(Stored data)
= = = = = = =

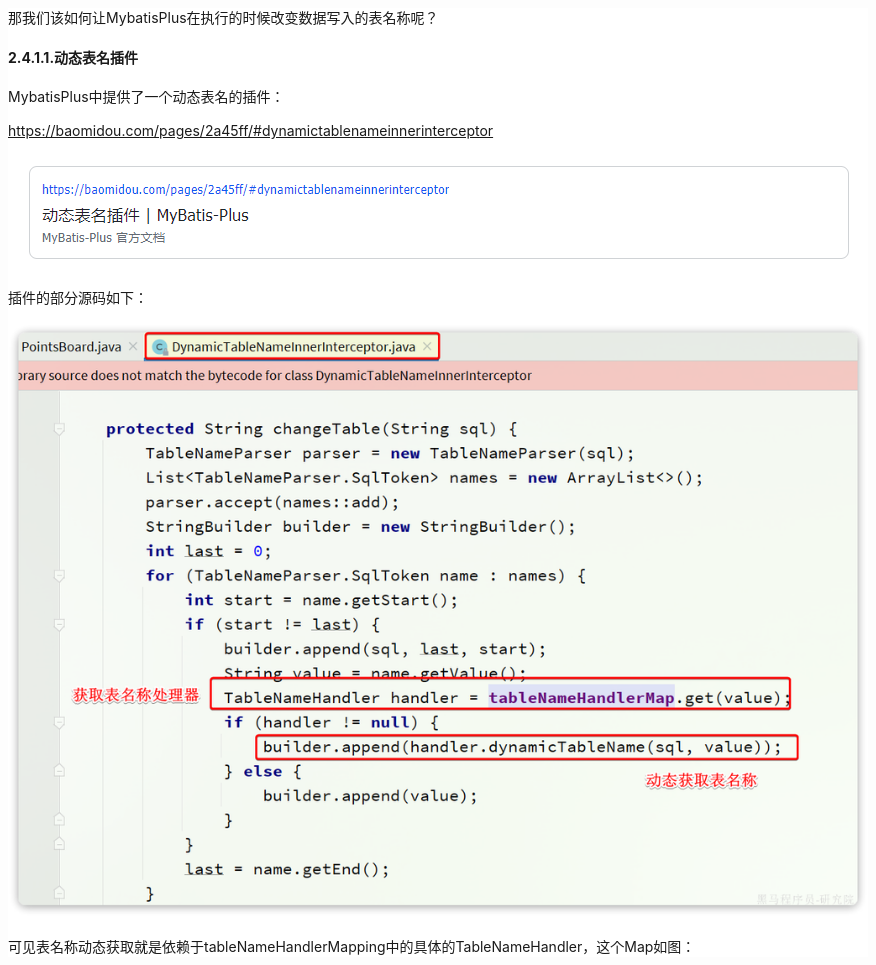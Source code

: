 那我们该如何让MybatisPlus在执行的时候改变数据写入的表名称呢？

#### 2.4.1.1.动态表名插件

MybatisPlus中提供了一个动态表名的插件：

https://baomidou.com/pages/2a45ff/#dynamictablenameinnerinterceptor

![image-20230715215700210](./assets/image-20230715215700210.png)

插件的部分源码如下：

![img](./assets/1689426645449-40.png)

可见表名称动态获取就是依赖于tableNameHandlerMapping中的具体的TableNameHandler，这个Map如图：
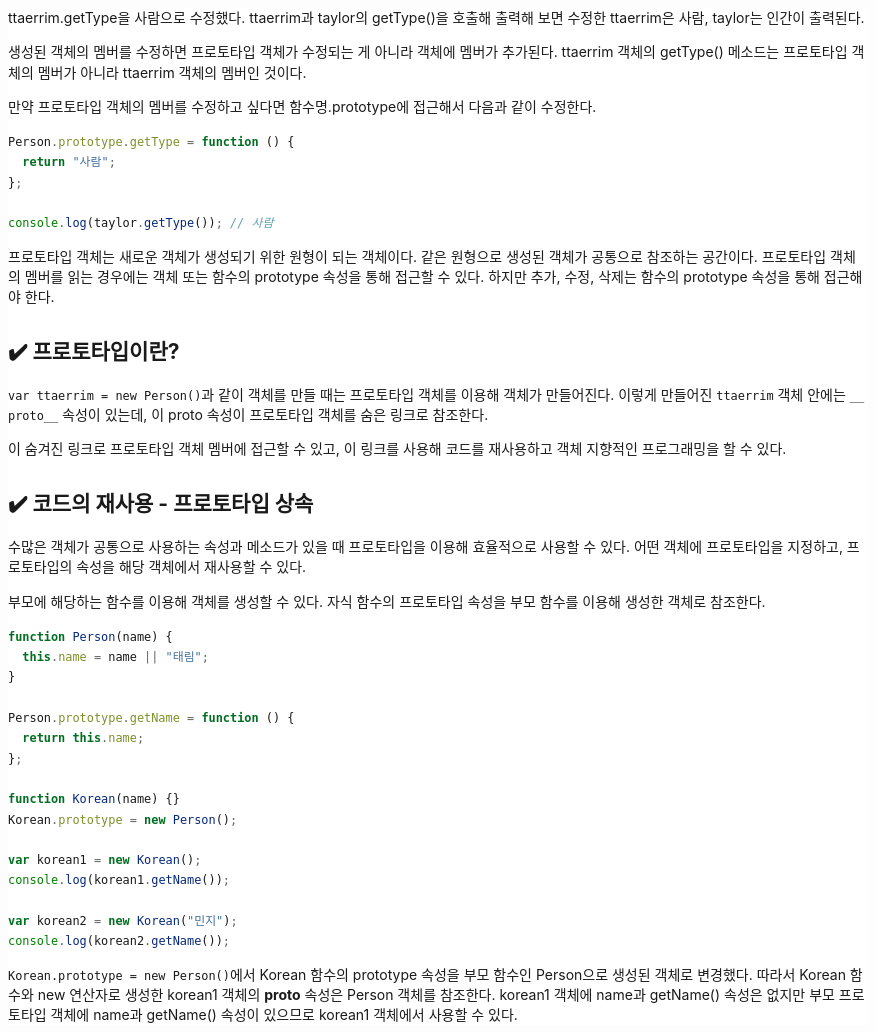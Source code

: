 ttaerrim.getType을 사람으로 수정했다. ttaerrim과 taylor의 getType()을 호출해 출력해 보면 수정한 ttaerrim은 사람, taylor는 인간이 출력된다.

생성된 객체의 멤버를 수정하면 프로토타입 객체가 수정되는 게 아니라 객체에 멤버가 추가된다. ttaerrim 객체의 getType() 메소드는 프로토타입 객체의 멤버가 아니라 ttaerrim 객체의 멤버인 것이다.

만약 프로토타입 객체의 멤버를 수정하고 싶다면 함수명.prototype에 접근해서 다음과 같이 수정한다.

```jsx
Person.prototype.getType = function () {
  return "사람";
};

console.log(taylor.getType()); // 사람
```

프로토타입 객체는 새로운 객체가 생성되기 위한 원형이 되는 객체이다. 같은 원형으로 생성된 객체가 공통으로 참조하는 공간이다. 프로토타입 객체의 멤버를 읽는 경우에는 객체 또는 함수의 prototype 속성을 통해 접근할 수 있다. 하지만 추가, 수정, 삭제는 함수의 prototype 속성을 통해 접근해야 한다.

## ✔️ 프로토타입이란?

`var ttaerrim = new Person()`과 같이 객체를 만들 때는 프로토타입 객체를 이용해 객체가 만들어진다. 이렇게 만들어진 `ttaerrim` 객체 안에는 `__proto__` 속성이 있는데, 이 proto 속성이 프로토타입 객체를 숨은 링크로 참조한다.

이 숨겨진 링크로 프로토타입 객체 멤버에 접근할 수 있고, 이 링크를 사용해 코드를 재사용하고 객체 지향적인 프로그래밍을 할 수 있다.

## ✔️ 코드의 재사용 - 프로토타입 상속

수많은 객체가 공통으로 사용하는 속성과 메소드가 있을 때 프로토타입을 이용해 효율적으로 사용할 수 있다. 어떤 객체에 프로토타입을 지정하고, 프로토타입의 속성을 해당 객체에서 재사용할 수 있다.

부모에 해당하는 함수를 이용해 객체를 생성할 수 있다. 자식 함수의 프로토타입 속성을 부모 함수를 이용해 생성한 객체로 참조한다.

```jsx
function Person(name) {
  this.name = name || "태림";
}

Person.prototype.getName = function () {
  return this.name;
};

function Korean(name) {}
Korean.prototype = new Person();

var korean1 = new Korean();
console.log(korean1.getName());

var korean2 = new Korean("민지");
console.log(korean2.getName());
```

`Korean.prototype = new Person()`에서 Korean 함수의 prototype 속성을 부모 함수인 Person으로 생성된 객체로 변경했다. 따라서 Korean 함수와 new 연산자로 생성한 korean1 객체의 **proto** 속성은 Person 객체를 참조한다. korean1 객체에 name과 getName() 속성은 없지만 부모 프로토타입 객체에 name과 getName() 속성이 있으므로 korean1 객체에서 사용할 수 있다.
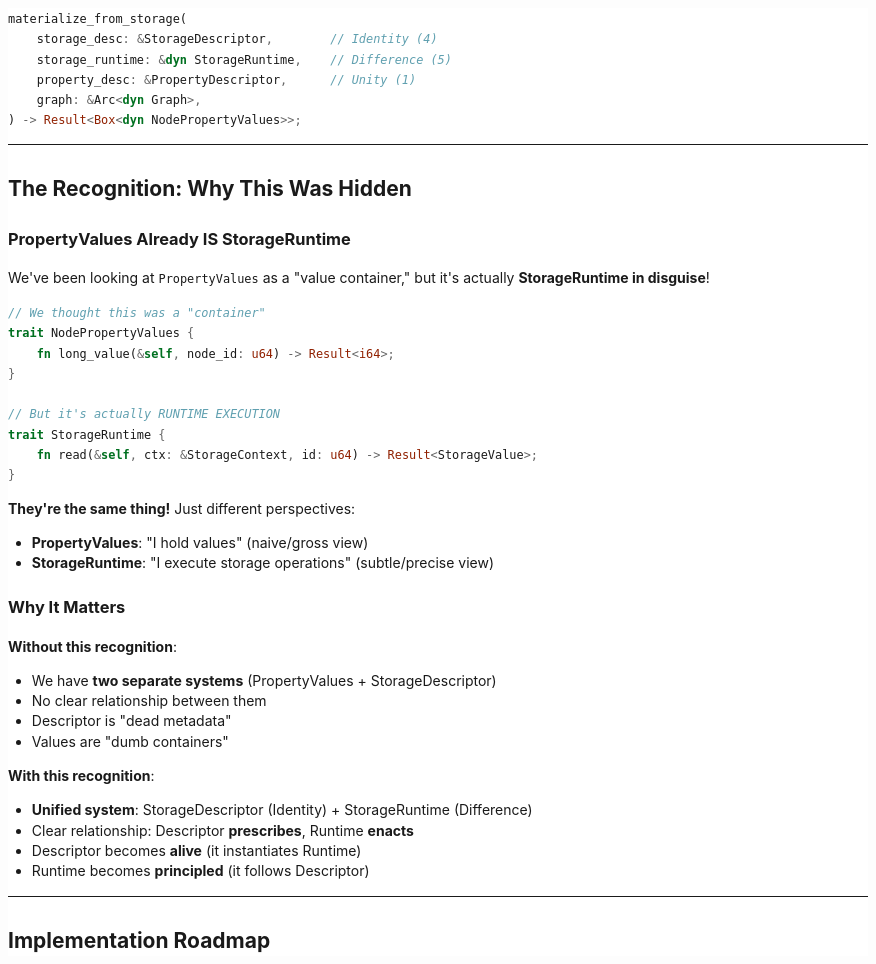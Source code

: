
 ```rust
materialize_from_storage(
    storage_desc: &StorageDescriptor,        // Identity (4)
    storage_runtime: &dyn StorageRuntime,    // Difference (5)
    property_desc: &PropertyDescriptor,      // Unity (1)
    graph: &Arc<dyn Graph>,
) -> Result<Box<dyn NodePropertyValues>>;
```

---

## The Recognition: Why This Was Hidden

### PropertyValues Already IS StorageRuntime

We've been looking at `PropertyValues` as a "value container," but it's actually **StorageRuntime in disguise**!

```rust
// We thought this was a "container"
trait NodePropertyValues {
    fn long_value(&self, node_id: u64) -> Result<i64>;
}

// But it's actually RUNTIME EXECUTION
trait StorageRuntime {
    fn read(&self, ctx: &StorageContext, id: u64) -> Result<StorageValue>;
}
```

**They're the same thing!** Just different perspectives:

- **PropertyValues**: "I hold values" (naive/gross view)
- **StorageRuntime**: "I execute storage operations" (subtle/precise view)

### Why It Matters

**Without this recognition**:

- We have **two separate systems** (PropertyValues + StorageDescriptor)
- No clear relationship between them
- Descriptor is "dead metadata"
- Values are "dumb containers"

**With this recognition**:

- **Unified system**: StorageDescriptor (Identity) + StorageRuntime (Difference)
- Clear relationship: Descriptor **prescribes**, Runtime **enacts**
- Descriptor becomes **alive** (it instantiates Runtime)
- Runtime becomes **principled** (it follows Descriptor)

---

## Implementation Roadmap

= = = = = = =

**Work to complete**
Every line above should be copied exactly; do not carry over the pictures.

**Output**
Source code

: 那我们该如何让MybatisPlus在执行的时候改变数据写入的表名称呢？

#### 2.4.1.1.动态表名插件

MybatisPlus中提供了一个动态表名的插件：

https://baomidou.com/pages/2a45ff/#dynamictablenameinnerinterceptor

![image-20230715215700210](./assets/image-20230715215700210.png)

插件的部分源码如下：

![img](./assets/1689426645449-40.png)

可见表名称动态获取就是依赖于tableNameHandlerMapping中的具体的TableNameHandler，这个Map如图：
Source code

: ttaerrim.getType을 사람으로 수정했다. ttaerrim과 taylor의 getType()을 호출해 출력해 보면 수정한 ttaerrim은 사람, taylor는 인간이 출력된다.

생성된 객체의 멤버를 수정하면 프로토타입 객체가 수정되는 게 아니라 객체에 멤버가 추가된다. ttaerrim 객체의 getType() 메소드는 프로토타입 객체의 멤버가 아니라 ttaerrim 객체의 멤버인 것이다.

만약 프로토타입 객체의 멤버를 수정하고 싶다면 함수명.prototype에 접근해서 다음과 같이 수정한다.

```jsx
Person.prototype.getType = function () {
  return "사람";
};

console.log(taylor.getType()); // 사람
```

프로토타입 객체는 새로운 객체가 생성되기 위한 원형이 되는 객체이다. 같은 원형으로 생성된 객체가 공통으로 참조하는 공간이다. 프로토타입 객체의 멤버를 읽는 경우에는 객체 또는 함수의 prototype 속성을 통해 접근할 수 있다. 하지만 추가, 수정, 삭제는 함수의 prototype 속성을 통해 접근해야 한다.

## ✔️ 프로토타입이란?

`var ttaerrim = new Person()`과 같이 객체를 만들 때는 프로토타입 객체를 이용해 객체가 만들어진다. 이렇게 만들어진 `ttaerrim` 객체 안에는 `__proto__` 속성이 있는데, 이 proto 속성이 프로토타입 객체를 숨은 링크로 참조한다.

이 숨겨진 링크로 프로토타입 객체 멤버에 접근할 수 있고, 이 링크를 사용해 코드를 재사용하고 객체 지향적인 프로그래밍을 할 수 있다.

## ✔️ 코드의 재사용 - 프로토타입 상속

수많은 객체가 공통으로 사용하는 속성과 메소드가 있을 때 프로토타입을 이용해 효율적으로 사용할 수 있다. 어떤 객체에 프로토타입을 지정하고, 프로토타입의 속성을 해당 객체에서 재사용할 수 있다.

부모에 해당하는 함수를 이용해 객체를 생성할 수 있다. 자식 함수의 프로토타입 속성을 부모 함수를 이용해 생성한 객체로 참조한다.

```jsx
function Person(name) {
  this.name = name || "태림";
}

Person.prototype.getName = function () {
  return this.name;
};

function Korean(name) {}
Korean.prototype = new Person();

var korean1 = new Korean();
console.log(korean1.getName());

var korean2 = new Korean("민지");
console.log(korean2.getName());
```

`Korean.prototype = new Person()`에서 Korean 함수의 prototype 속성을 부모 함수인 Person으로 생성된 객체로 변경했다. 따라서 Korean 함수와 new 연산자로 생성한 korean1 객체의 **proto** 속성은 Person 객체를 참조한다. korean1 객체에 name과 getName() 속성은 없지만 부모 프로토타입 객체에 name과 getName() 속성이 있으므로 korean1 객체에서 사용할 수 있다.
Source code

:
 ```rust
materialize_from_storage(
    storage_desc: &StorageDescriptor,        // Identity (4)
    storage_runtime: &dyn StorageRuntime,    // Difference (5)
    property_desc: &PropertyDescriptor,      // Unity (1)
    graph: &Arc<dyn Graph>,
) -> Result<Box<dyn NodePropertyValues>>;
```

---

## The Recognition: Why This Was Hidden

### PropertyValues Already IS StorageRuntime

We've been looking at `PropertyValues` as a "value container," but it's actually **StorageRuntime in disguise**!

```rust
// We thought this was a "container"
trait NodePropertyValues {
    fn long_value(&self, node_id: u64) -> Result<i64>;
}

// But it's actually RUNTIME EXECUTION
trait StorageRuntime {
    fn read(&self, ctx: &StorageContext, id: u64) -> Result<StorageValue>;
}
```

**They're the same thing!** Just different perspectives:

- **PropertyValues**: "I hold values" (naive/gross view)
- **StorageRuntime**: "I execute storage operations" (subtle/precise view)

### Why It Matters

**Without this recognition**:

- We have **two separate systems** (PropertyValues + StorageDescriptor)
- No clear relationship between them
- Descriptor is "dead metadata"
- Values are "dumb containers"

**With this recognition**:

- **Unified system**: StorageDescriptor (Identity) + StorageRuntime (Difference)
- Clear relationship: Descriptor **prescribes**, Runtime **enacts**
- Descriptor becomes **alive** (it instantiates Runtime)
- Runtime becomes **principled** (it follows Descriptor)

---

## Implementation Roadmap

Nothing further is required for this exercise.